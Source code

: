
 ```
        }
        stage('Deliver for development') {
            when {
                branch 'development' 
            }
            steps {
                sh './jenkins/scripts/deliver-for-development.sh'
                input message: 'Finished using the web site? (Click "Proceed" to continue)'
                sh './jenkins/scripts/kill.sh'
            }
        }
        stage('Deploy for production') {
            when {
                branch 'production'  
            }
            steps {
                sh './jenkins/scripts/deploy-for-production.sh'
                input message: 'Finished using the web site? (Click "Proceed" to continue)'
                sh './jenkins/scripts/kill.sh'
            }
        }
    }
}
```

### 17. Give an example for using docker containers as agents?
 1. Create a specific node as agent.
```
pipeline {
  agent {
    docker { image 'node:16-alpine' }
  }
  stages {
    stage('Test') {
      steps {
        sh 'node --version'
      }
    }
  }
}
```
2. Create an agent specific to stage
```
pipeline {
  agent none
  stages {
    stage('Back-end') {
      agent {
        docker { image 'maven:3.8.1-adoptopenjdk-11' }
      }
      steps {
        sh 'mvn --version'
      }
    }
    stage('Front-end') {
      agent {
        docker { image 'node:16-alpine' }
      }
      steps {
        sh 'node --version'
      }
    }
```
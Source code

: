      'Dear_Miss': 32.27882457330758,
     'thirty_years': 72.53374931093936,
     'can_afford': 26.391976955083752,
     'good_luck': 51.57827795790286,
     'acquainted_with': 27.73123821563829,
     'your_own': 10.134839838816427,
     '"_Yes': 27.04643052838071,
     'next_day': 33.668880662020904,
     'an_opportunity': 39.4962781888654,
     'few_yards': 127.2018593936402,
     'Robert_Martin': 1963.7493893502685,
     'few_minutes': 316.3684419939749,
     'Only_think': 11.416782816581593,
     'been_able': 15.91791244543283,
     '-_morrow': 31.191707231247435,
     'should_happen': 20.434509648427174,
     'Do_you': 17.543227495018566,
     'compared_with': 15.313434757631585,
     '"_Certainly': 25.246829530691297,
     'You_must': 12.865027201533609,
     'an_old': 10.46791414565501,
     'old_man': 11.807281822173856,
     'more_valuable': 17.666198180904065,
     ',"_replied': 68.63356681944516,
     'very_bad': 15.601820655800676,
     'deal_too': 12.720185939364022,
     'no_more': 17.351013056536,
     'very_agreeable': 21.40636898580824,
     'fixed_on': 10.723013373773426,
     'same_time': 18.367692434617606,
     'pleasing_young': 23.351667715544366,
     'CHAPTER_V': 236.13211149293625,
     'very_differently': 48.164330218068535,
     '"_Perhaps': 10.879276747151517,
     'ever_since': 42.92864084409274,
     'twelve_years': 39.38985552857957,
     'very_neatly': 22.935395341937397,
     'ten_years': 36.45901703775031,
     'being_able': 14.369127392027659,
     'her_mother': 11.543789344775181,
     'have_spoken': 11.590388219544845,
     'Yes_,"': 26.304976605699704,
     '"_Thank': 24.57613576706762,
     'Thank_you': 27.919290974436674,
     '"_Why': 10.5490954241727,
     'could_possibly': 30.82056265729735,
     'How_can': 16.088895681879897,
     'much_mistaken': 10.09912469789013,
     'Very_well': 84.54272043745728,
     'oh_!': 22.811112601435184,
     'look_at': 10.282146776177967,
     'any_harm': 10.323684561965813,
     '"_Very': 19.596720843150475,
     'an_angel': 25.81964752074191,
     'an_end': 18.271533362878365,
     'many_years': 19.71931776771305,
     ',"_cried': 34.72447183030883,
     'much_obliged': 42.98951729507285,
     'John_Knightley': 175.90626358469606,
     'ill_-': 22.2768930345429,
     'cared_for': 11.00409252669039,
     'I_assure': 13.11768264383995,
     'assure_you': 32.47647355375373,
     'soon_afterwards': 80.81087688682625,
________
**WHAT THE TASK ASKS**
Using the listing above, reproduce each line without omission.

**RESULT FOR THIS TASK**
Source code

:
 ```
        }
        stage('Deliver for development') {
            when {
                branch 'development' 
            }
            steps {
                sh './jenkins/scripts/deliver-for-development.sh'
                input message: 'Finished using the web site? (Click "Proceed" to continue)'
                sh './jenkins/scripts/kill.sh'
            }
        }
        stage('Deploy for production') {
            when {
                branch 'production'  
            }
            steps {
                sh './jenkins/scripts/deploy-for-production.sh'
                input message: 'Finished using the web site? (Click "Proceed" to continue)'
                sh './jenkins/scripts/kill.sh'
            }
        }
    }
}
```

### 17. Give an example for using docker containers as agents?
 1. Create a specific node as agent.
```
pipeline {
  agent {
    docker { image 'node:16-alpine' }
  }
  stages {
    stage('Test') {
      steps {
        sh 'node --version'
      }
    }
  }
}
```
2. Create an agent specific to stage
```
pipeline {
  agent none
  stages {
    stage('Back-end') {
      agent {
        docker { image 'maven:3.8.1-adoptopenjdk-11' }
      }
      steps {
        sh 'mvn --version'
      }
    }
    stage('Front-end') {
      agent {
        docker { image 'node:16-alpine' }
      }
      steps {
        sh 'node --version'
      }
    }
```
Source code

:      'Dear_Miss': 32.27882457330758,
     'thirty_years': 72.53374931093936,
     'can_afford': 26.391976955083752,
     'good_luck': 51.57827795790286,
     'acquainted_with': 27.73123821563829,
     'your_own': 10.134839838816427,
     '"_Yes': 27.04643052838071,
     'next_day': 33.668880662020904,
     'an_opportunity': 39.4962781888654,
     'few_yards': 127.2018593936402,
     'Robert_Martin': 1963.7493893502685,
     'few_minutes': 316.3684419939749,
     'Only_think': 11.416782816581593,
     'been_able': 15.91791244543283,
     '-_morrow': 31.191707231247435,
     'should_happen': 20.434509648427174,
     'Do_you': 17.543227495018566,
     'compared_with': 15.313434757631585,
     '"_Certainly': 25.246829530691297,
     'You_must': 12.865027201533609,
     'an_old': 10.46791414565501,
     'old_man': 11.807281822173856,
     'more_valuable': 17.666198180904065,
     ',"_replied': 68.63356681944516,
     'very_bad': 15.601820655800676,
     'deal_too': 12.720185939364022,
     'no_more': 17.351013056536,
     'very_agreeable': 21.40636898580824,
     'fixed_on': 10.723013373773426,
     'same_time': 18.367692434617606,
     'pleasing_young': 23.351667715544366,
     'CHAPTER_V': 236.13211149293625,
     'very_differently': 48.164330218068535,
     '"_Perhaps': 10.879276747151517,
     'ever_since': 42.92864084409274,
     'twelve_years': 39.38985552857957,
     'very_neatly': 22.935395341937397,
     'ten_years': 36.45901703775031,
     'being_able': 14.369127392027659,
     'her_mother': 11.543789344775181,
     'have_spoken': 11.590388219544845,
     'Yes_,"': 26.304976605699704,
     '"_Thank': 24.57613576706762,
     'Thank_you': 27.919290974436674,
     '"_Why': 10.5490954241727,
     'could_possibly': 30.82056265729735,
     'How_can': 16.088895681879897,
     'much_mistaken': 10.09912469789013,
     'Very_well': 84.54272043745728,
     'oh_!': 22.811112601435184,
     'look_at': 10.282146776177967,
     'any_harm': 10.323684561965813,
     '"_Very': 19.596720843150475,
     'an_angel': 25.81964752074191,
     'an_end': 18.271533362878365,
     'many_years': 19.71931776771305,
     ',"_cried': 34.72447183030883,
     'much_obliged': 42.98951729507285,
     'John_Knightley': 175.90626358469606,
     'ill_-': 22.2768930345429,
     'cared_for': 11.00409252669039,
     'I_assure': 13.11768264383995,
     'assure_you': 32.47647355375373,
     'soon_afterwards': 80.81087688682625,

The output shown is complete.